(Stored items)
══════════

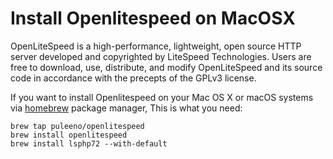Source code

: # Install Openlitespeed on MacOSX

OpenLiteSpeed is a high-performance, lightweight, open source HTTP server developed and copyrighted by LiteSpeed Technologies. Users are free to download, use, distribute, and modify OpenLiteSpeed and its source code in accordance with the precepts of the GPLv3 license.

If you want to install Openlitespeed on your Mac OS X or macOS systems via [homebrew](https://brew.sh/) package manager, This is what you need:

```
brew tap puleeno/openlitespeed
brew install openlitespeed
brew install lsphp72 --with-default
```
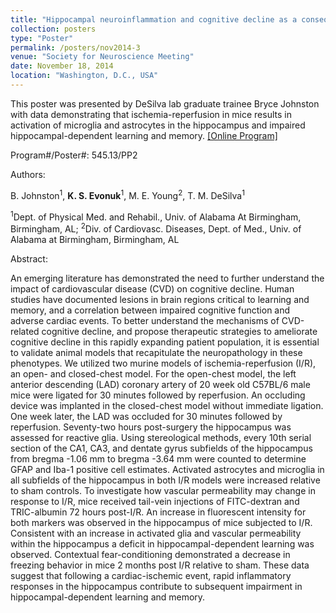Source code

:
 ```yaml
---
title: "Hippocampal neuroinflammation and cognitive decline as a consequence of acute myocardial ischemia-reperfusion."
collection: posters
type: "Poster"
permalink: /posters/nov2014-3
venue: "Society for Neuroscience Meeting"
date: November 18, 2014
location: "Washington, D.C., USA"
---
```


This poster was presented by DeSilva lab graduate trainee Bryce Johnston with data demonstrating that ischemia-reperfusion in mice results in activation of microglia and astrocytes in the hippocampus and impaired hippocampal-dependent learning and memory. <a href="https://www.abstractsonline.com/Plan/ViewAbstract.aspx?sKey=8d86b6b5-65d9-4dc4-9b97-53b5a5db4027&cKey=1669db9f-8734-4caa-9925-7c0e22f51656&mKey=54c85d94-6d69-4b09-afaa-502c0e680ca7" target="_blank">[Online Program]</a>


Program#/Poster#: 545.13/PP2


Authors: 

B. Johnston<sup>1</sup>, **K. S. Evonuk**<sup>1</sup>, M. E. Young<sup>2</sup>, T. M. DeSilva<sup>1</sup>

<sup>1</sup>Dept. of Physical Med. and Rehabil., Univ. of Alabama At Birmingham, Birmingham, AL; <sup>2</sup>Div. of Cardiovasc. Diseases, Dept. of Med., Univ. of Alabama at Birmingham, Birmingham, AL


Abstract:

An emerging literature has demonstrated the need to further understand the impact of cardiovascular disease (CVD) on cognitive decline. Human studies have documented lesions in brain regions critical to learning and memory, and a correlation between impaired cognitive function and adverse cardiac events. To better understand the mechanisms of CVD-related cognitive decline, and propose therapeutic strategies to ameliorate cognitive decline in this rapidly expanding patient population, it is essential to validate animal models that recapitulate the neuropathology in these phenotypes. We utilized two murine models of ischemia-reperfusion (I/R), an open- and closed-chest model. For the open-chest model, the left anterior descending (LAD) coronary artery of 20 week old C57BL/6 male mice were ligated for 30 minutes followed by reperfusion. An occluding device was implanted in the closed-chest model without immediate ligation. One week later, the LAD was occluded for 30 minutes followed by reperfusion. Seventy-two hours post-surgery the hippocampus was assessed for reactive glia. Using stereological methods, every 10th serial section of the CA1, CA3, and dentate gyrus subfields of the hippocampus from bregma -1.06 mm to bregma -3.64 mm were counted to determine GFAP and Iba-1 positive cell estimates. Activated astrocytes and microglia in all subfields of the hippocampus in both I/R models were increased relative to sham controls. To investigate how vascular permeability may change in response to I/R, mice received tail-vein injections of FITC-dextran and TRIC-albumin 72 hours post-I/R. An increase in fluorescent intensity for both markers was observed in the hippocampus of mice subjected to I/R. Consistent with an increase in activated glia and vascular permeability within the hippocampus a deficit in hippocampal-dependent learning was observed. Contextual fear-conditioning demonstrated a decrease in freezing behavior in mice 2 months post I/R relative to sham. These data suggest that following a cardiac-ischemic event, rapid inflammatory responses in the hippocampus contribute to subsequent impairment in hippocampal-dependent learning and memory.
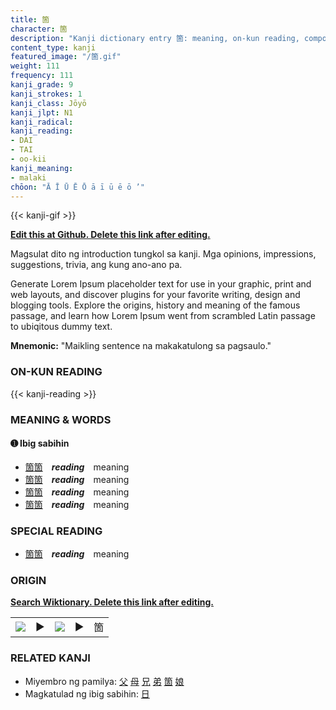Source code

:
 ```yaml
---
title: 箇
character: 箇
description: "Kanji dictionary entry 箇: meaning, on-kun reading, compounds, origin, related kanji"
content_type: kanji
featured_image: "/箇.gif"
weight: 111
frequency: 111
kanji_grade: 9
kanji_strokes: 1
kanji_class: Jōyō
kanji_jlpt: N1
kanji_radical: 
kanji_reading: 
- DAI
- TAI
- oo-kii
kanji_meaning:
- malaki
chōon: "Ā Ī Ū Ē Ō ā ī ū ē ō ’"
---
```

[//]: # (Don't edit the line below. Kanji animated GIF code is automatically generated.)
{{< kanji-gif >}}

[//]: # (Edit below this line.)

**[Edit this at Github. Delete this link after editing.](https://github.com/tim0g/tim/tree/main/content/kanji/箇/index.md)**

Magsulat dito ng introduction tungkol sa kanji. Mga opinions, impressions, suggestions, trivia, ang kung ano-ano pa.

Generate Lorem Ipsum placeholder text for use in your graphic, print and web layouts, and discover plugins for your favorite writing, design and blogging tools. Explore the origins, history and meaning of the famous passage, and learn how Lorem Ipsum went from scrambled Latin passage to ubiqitous dummy text.
 
**Mnemonic:** "Maikling sentence na makakatulong sa pagsaulo."

### ON-KUN READING

[//]: # (Don't edit the line below. ON-KUN READING code is automatically generated.)
{{< kanji-reading >}}

### MEANING & WORDS

#### ➊ **Ibig sabihin**
  - [箇](../箇)[箇](../箇)　***reading***　meaning
  - [箇](../箇)[箇](../箇)　***reading***　meaning
  - [箇](../箇)[箇](../箇)　***reading***　meaning
  - [箇](../箇)[箇](../箇)　***reading***　meaning

### SPECIAL READING
  - [箇](../箇)[箇](../箇)　***reading***　meaning

### ORIGIN

**[Search Wiktionary. Delete this link after editing.](https://wiktionary.org/wiki/箇)**
<table class="kanji-table"><tr><td>
<img src="60px-箇-bronze.svg.png">
</td><td>▶</td><td>
<img src="60px-箇-oracle.svg.png">
</td><td>▶</td>
<td class="kanji-origin">箇</td>
</tr></table>

### RELATED KANJI
- Miyembro ng pamilya: [父](../父) [母](../母) [兄](../兄) [弟](../弟) [箇](../箇) [娘](../娘)
- Magkatulad ng ibig sabihin: [日](../日)
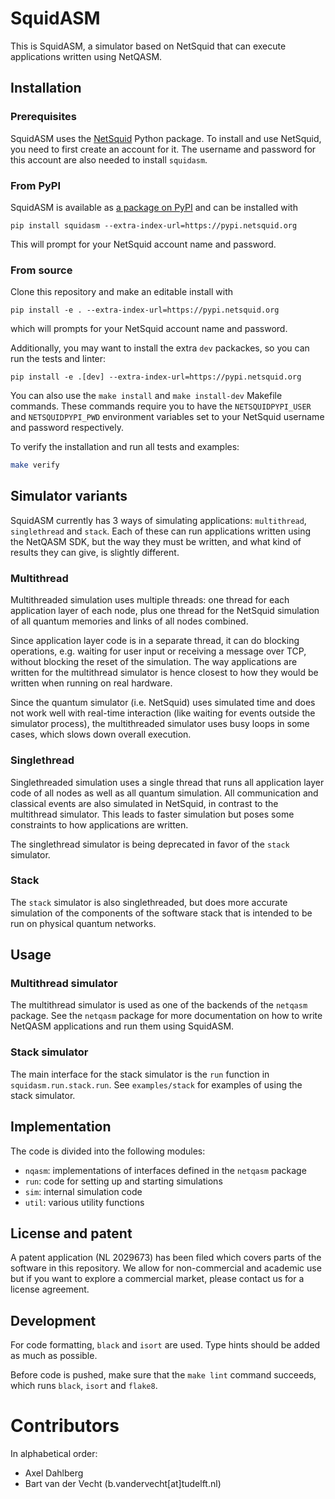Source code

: # SquidASM

This is SquidASM, a simulator based on NetSquid that can execute applications written using NetQASM.

## Installation

### Prerequisites
SquidASM uses the [NetSquid](https://netsquid.org/) Python package.
To install and use NetSquid, you need to first create an account for it.
The username and password for this account are also needed to install `squidasm`.

### From PyPI
SquidASM is available as [a package on PyPI](https://pypi.org/project/squidasm/) and can be installed with
```
pip install squidasm --extra-index-url=https://pypi.netsquid.org
```

This will prompt for your NetSquid account name and password.

### From source
Clone this repository and make an editable install with

```
pip install -e . --extra-index-url=https://pypi.netsquid.org
```
which will prompts for your NetSquid account name and password.

Additionally, you may want to install the extra `dev` packackes, so you can run the tests and linter:

```
pip install -e .[dev] --extra-index-url=https://pypi.netsquid.org
```

You can also use the `make install` and `make install-dev` Makefile commands.
These commands require you to have the `NETSQUIDPYPI_USER` and
`NETSQUIDPYPI_PWD` environment variables set to your NetSquid username and password respectively.

To verify the installation and run all tests and examples:
```sh
make verify
```

## Simulator variants
SquidASM currently has 3 ways of simulating applications: `multithread`, `singlethread` and `stack`. Each of these can run applications written using the NetQASM SDK, but the way they must be written, and what kind of results they can give, is slightly different.

### Multithread
Multithreaded simulation uses multiple threads: one thread for each application layer of each node, plus one thread for the NetSquid simulation of all quantum memories and links of all nodes combined.

Since application layer code is in a separate thread, it can do blocking operations, e.g. waiting for user input or receiving a message over TCP, without blocking the reset of the simulation. The way applications are written for the multithread simulator is hence closest to how they would be written when running on real hardware.

Since the quantum simulator (i.e. NetSquid) uses simulated time and does not work well with real-time interaction (like waiting for events outside the simulator process), the multithreaded simulator uses busy loops in some cases, which slows down overall execution. 

### Singlethread
Singlethreaded simulation uses a single thread that runs all application layer code of all nodes as well as all quantum simulation. All communication and classical events are also simulated in NetSquid, in contrast to the multithread simulator. This leads to faster simulation but poses some constraints to how applications are written.

The singlethread simulator is being deprecated in favor of the `stack` simulator.

### Stack
The `stack` simulator is also singlethreaded, but does more accurate simulation of the components of the software stack that is intended to be run on physical quantum networks.


## Usage

### Multithread simulator
The multithread simulator is used as one of the backends of the `netqasm` package.
See the `netqasm` package for more documentation on how to write NetQASM applications and run them using SquidASM.

### Stack simulator
The main interface for the stack simulator is the `run` function in `squidasm.run.stack.run`. See `examples/stack` for examples of using the stack simulator.


## Implementation
The code is divided into the following modules:
- `nqasm`: implementations of interfaces defined in the `netqasm` package
- `run`: code for setting up and starting simulations
- `sim`: internal simulation code
- `util`: various utility functions


## License and patent
A patent application (NL 2029673) has been filed which covers parts of the
software in this repository. We allow for non-commercial and academic use but if
you want to explore a commercial market, please contact us for a license
agreement.


## Development

For code formatting, `black` and `isort` are used.
Type hints should be added as much as possible.

Before code is pushed, make sure that the `make lint` command succeeds, which runs `black`, `isort` and `flake8`.


# Contributors
In alphabetical order:
- Axel Dahlberg
- Bart van der Vecht (b.vandervecht[at]tudelft.nl)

══════════

# Prompt
Retype exactly, and only, the lines above from the one where "## Development" occurs up to and including the one where "- Axel Dahlberg" occurs.

# Response to this task
## Development

For code formatting, `black` and `isort` are used.
Type hints should be added as much as possible.

Before code is pushed, make sure that the `make lint` command succeeds, which runs `black`, `isort` and `flake8`.


# Contributors
In alphabetical order:
- Axel Dahlberg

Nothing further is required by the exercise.